Train Affair

I am not a frequent train itinerant. I prefer road traveling while going to my native place or even for an assignment. But in my most recent visit to Nagpur I rediscovered the fun of traveling in train generating penchant of opting similar mode in future. It all began when I read Shobha Narayan’s Saturday column in Mint few days before. In her piece on Indian train, Shobha wrote: Every Indian has a train story involving food and characters. So I too tried to search for any such story to which I will be a party. Although I could not find so, I realized coming to Nagpur through train itself is an experience to recount as a story.
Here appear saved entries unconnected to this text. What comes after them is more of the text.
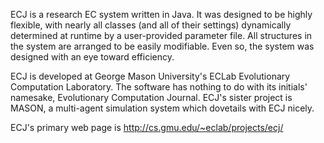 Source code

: ECJ is a research EC system written in Java. It was designed to be highly flexible, with nearly all classes (and all of their settings) dynamically determined at runtime by a user-provided parameter file. All structures in the system are arranged to be easily modifiable. Even so, the system was designed with an eye toward efficiency.

ECJ is developed at George Mason University's ECLab Evolutionary Computation Laboratory. The software has nothing to do with its initials' namesake, Evolutionary Computation Journal. ECJ's sister project is MASON, a multi-agent simulation system which dovetails with ECJ nicely.

ECJ's primary web page is http://cs.gmu.edu/~eclab/projects/ecj/ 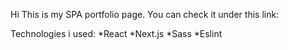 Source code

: Hi
This is my SPA portfolio page.
You can check it under this link:

Technologies i used:
*React
*Next.js
*Sass
*Eslint
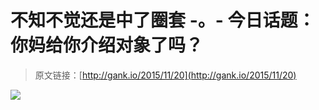 # 不知不觉还是中了圈套 -。- 今日话题：你妈给你介绍对象了吗？

> 原文链接：[http://gank.io/2015/11/20](http://gank.io/2015/11/20)

![](http://ww1.sinaimg.cn/large/610dc034jw1ey7api7rtkj20hs4j3jz0.jpg)

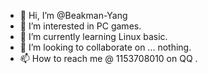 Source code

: - 👋 Hi, I’m @Beakman-Yang
- 👀 I’m interested in PC games.
- 🌱 I’m currently learning Linux basic.
- 💞️ I’m looking to collaborate on ... nothing.
- 📫 How to reach me @ 1153708010 on QQ .

<!---
Beakman-Yang/Beakman-Yang is a ✨ special ✨ repository because its `README.md` (this file) appears on your GitHub profile.
You can click the Preview link to take a look at your changes.
--->
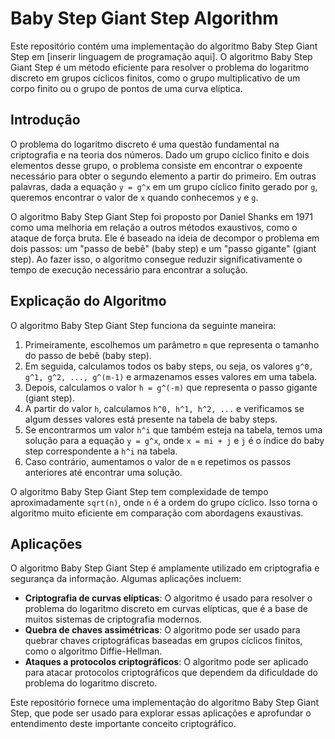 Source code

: # Baby Step Giant Step Algorithm

Este repositório contém uma implementação do algoritmo Baby Step Giant Step em [inserir linguagem de programação aqui]. O algoritmo Baby Step Giant Step é um método eficiente para resolver o problema do logaritmo discreto em grupos cíclicos finitos, como o grupo multiplicativo de um corpo finito ou o grupo de pontos de uma curva elíptica.

## Introdução

O problema do logaritmo discreto é uma questão fundamental na criptografia e na teoria dos números. Dado um grupo cíclico finito e dois elementos desse grupo, o problema consiste em encontrar o expoente necessário para obter o segundo elemento a partir do primeiro. Em outras palavras, dada a equação `y = g^x` em um grupo cíclico finito gerado por `g`, queremos encontrar o valor de `x` quando conhecemos `y` e `g`.

O algoritmo Baby Step Giant Step foi proposto por Daniel Shanks em 1971 como uma melhoria em relação a outros métodos exaustivos, como o ataque de força bruta. Ele é baseado na ideia de decompor o problema em dois passos: um "passo de bebê" (baby step) e um "passo gigante" (giant step). Ao fazer isso, o algoritmo consegue reduzir significativamente o tempo de execução necessário para encontrar a solução.

## Explicação do Algoritmo

O algoritmo Baby Step Giant Step funciona da seguinte maneira:

1. Primeiramente, escolhemos um parâmetro `m` que representa o tamanho do passo de bebê (baby step).
2. Em seguida, calculamos todos os baby steps, ou seja, os valores `g^0, g^1, g^2, ..., g^(m-1)` e armazenamos esses valores em uma tabela.
3. Depois, calculamos o valor `h = g^(-m)` que representa o passo gigante (giant step).
4. A partir do valor `h`, calculamos `h^0, h^1, h^2, ...` e verificamos se algum desses valores está presente na tabela de baby steps.
5. Se encontrarmos um valor `h^i` que também esteja na tabela, temos uma solução para a equação `y = g^x`, onde `x = mi + j` e `j` é o índice do baby step correspondente a `h^i` na tabela.
6. Caso contrário, aumentamos o valor de `m` e repetimos os passos anteriores até encontrar uma solução.

O algoritmo Baby Step Giant Step tem complexidade de tempo aproximadamente `sqrt(n)`, onde `n` é a ordem do grupo cíclico. Isso torna o algoritmo muito eficiente em comparação com abordagens exaustivas.

## Aplicações

O algoritmo Baby Step Giant Step é amplamente utilizado em criptografia e segurança da informação. Algumas aplicações incluem:

- **Criptografia de curvas elípticas**: O algoritmo é usado para resolver o problema do logaritmo discreto em curvas elípticas, que é a base de muitos sistemas de criptografia modernos.
- **Quebra de chaves assimétricas**: O algoritmo pode ser usado para quebrar chaves criptográficas baseadas em grupos cíclicos finitos, como o algoritmo Diffie-Hellman.
- **Ataques a protocolos criptográficos**: O algoritmo pode ser aplicado para atacar protocolos criptográficos que dependem da dificuldade do problema do logaritmo discreto.

Este repositório fornece uma implementação do algoritmo Baby Step Giant Step, que pode ser usado para explorar essas aplicações e aprofundar o entendimento deste importante conceito criptográfico.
Even though the train on which I was traveling did not have an opulence of special dining coach like Deccan Queen, but me, my cousin, sister and other friends were never short of eating stuff. Food is an integral part of train journey and we did respect that in totality. When I told others that DQ is the first train in India to have such facility where one can sit on its antique dining table, read the fresh morning news papers and sip tea and coffee with cutlets, they all mourned for having not experienced such wonderful thing till now.

Though Our's wasnt a DQ, the stinky toilets, dust ridden passages, broken mirror were least dampening for me to enjoy the ride through this lofty creature. I always wonder how railway coaches remain fit even as thousands of people board it daily creating kiosk. I was envy to see the antique pattern robust switches even as it was creating uncouthly noise. I wish I would have them at our new flat offering uninterrupted, unending, undemanding service. Within half an hour I peeked outside the window and the next thing which occupied my mind was the ready to cut sugarcane laden fields. I considered farmers of western Maharashtra fortunate enough to have all necessary resources.

After an initial adjustment and readjustment we settled down, only to see a waiter was ready to take evening meal order. We all decided to respect his service and placed an order for food at five-thirty. Then slowly we became Sindhi and went on buying spree. We tasted almost all the stuff we saw entering in our coach. Opinion may vary but it was striking for me to feel railway food is more palatable than at other traveling mode. Every Indian station has its specialty of offering particular items, I too wanted to experience it, but the odd night hours did not permit me to do so. I regret I missed famous Kachori at Shegao station. In the meanwhile at Daund station Lalu’s profit making machine did surprise many when it began to retrace already crossed route. My bewildered sister started looking at me and cousin for answers. A terse explanation of “train will soon change its track here” finally satisfied her.

Indian railway is an amazing creature which never disappoints anyone anytime anywhere. I don’t understand how it was running in losses until recently when Lalu finally took the reign of this mechanical dragon. I also fail to understand what exactly Lalu has done to turn this into profit making business. I have been seeing same railway with same track offering same service to same never-ending rush on its same filth ridden bogies, yet it has become money-spinning. These and similar such thoughts began haunting me when I went to upper berth for sleep. The next morning was pleasant. After having cup of tea twice, we then came to door waiting to be dropped at Nagpur. The journey ended after some time but the mind was taken up with reminiscences of another train trip.

Thanks to my cousin on whose insistence I showed inclination to come with him for his engagement. This gave me an opportunity to revive old memories of long train journey. It was a great experience. From boarding a train at Pune railway station to just before Nagpur near Buti Bori when everyone of us thought our destination is just five minutes away from there and it took big halt, much to escalate the already soaring mercury within my cousin who was eager to meet his fiancée.